Data shown -
=== Begin Enclosure ===
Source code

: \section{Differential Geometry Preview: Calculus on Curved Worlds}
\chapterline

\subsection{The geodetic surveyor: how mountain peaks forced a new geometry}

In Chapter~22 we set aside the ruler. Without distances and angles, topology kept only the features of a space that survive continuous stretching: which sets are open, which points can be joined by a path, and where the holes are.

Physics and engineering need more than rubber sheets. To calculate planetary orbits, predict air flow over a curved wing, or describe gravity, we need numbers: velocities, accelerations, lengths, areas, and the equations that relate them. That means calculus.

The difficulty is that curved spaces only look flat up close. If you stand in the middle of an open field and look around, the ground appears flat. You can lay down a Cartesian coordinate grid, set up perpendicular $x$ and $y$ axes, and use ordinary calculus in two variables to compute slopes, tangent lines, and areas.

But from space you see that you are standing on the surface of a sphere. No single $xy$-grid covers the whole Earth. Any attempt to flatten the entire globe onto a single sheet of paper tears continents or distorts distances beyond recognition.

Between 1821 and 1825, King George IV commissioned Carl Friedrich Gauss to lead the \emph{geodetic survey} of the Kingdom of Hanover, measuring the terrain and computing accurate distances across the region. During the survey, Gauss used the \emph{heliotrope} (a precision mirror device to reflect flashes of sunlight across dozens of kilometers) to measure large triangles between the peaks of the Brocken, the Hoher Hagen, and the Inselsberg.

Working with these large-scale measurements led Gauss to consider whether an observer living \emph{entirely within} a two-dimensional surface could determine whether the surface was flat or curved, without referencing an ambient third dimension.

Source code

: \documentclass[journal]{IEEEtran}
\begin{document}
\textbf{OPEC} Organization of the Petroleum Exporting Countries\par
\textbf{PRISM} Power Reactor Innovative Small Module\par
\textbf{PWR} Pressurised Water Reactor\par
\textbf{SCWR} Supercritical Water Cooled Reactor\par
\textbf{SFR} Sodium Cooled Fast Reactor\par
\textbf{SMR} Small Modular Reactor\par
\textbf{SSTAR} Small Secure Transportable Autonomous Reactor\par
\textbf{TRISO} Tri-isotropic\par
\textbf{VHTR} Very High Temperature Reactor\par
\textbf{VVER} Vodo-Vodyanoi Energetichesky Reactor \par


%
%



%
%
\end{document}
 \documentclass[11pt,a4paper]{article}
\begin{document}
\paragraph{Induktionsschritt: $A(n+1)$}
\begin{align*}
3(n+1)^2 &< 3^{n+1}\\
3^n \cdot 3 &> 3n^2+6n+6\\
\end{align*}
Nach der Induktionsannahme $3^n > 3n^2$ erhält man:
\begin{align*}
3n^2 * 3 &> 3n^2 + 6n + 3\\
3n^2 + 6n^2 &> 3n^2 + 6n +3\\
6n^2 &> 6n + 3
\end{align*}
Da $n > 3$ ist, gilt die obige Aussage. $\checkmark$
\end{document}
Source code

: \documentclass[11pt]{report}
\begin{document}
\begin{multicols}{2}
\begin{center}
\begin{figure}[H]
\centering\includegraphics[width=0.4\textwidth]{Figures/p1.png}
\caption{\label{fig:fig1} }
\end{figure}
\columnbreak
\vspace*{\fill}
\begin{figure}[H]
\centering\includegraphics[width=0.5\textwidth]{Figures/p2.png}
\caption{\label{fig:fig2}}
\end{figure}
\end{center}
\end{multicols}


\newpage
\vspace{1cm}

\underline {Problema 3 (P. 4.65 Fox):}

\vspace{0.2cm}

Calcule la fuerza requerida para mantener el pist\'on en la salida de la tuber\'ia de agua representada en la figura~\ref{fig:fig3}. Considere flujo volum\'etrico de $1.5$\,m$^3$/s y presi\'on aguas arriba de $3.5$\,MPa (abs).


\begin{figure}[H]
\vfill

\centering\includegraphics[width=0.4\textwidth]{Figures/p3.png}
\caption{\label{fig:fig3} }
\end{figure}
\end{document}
=== End Enclosure ===
Required action - Where a line above holds the word "Water", copy it.

Solution to this exercise -
\textbf{PWR} Pressurised Water Reactor\par
\textbf{SCWR} Supercritical Water Cooled Reactor\par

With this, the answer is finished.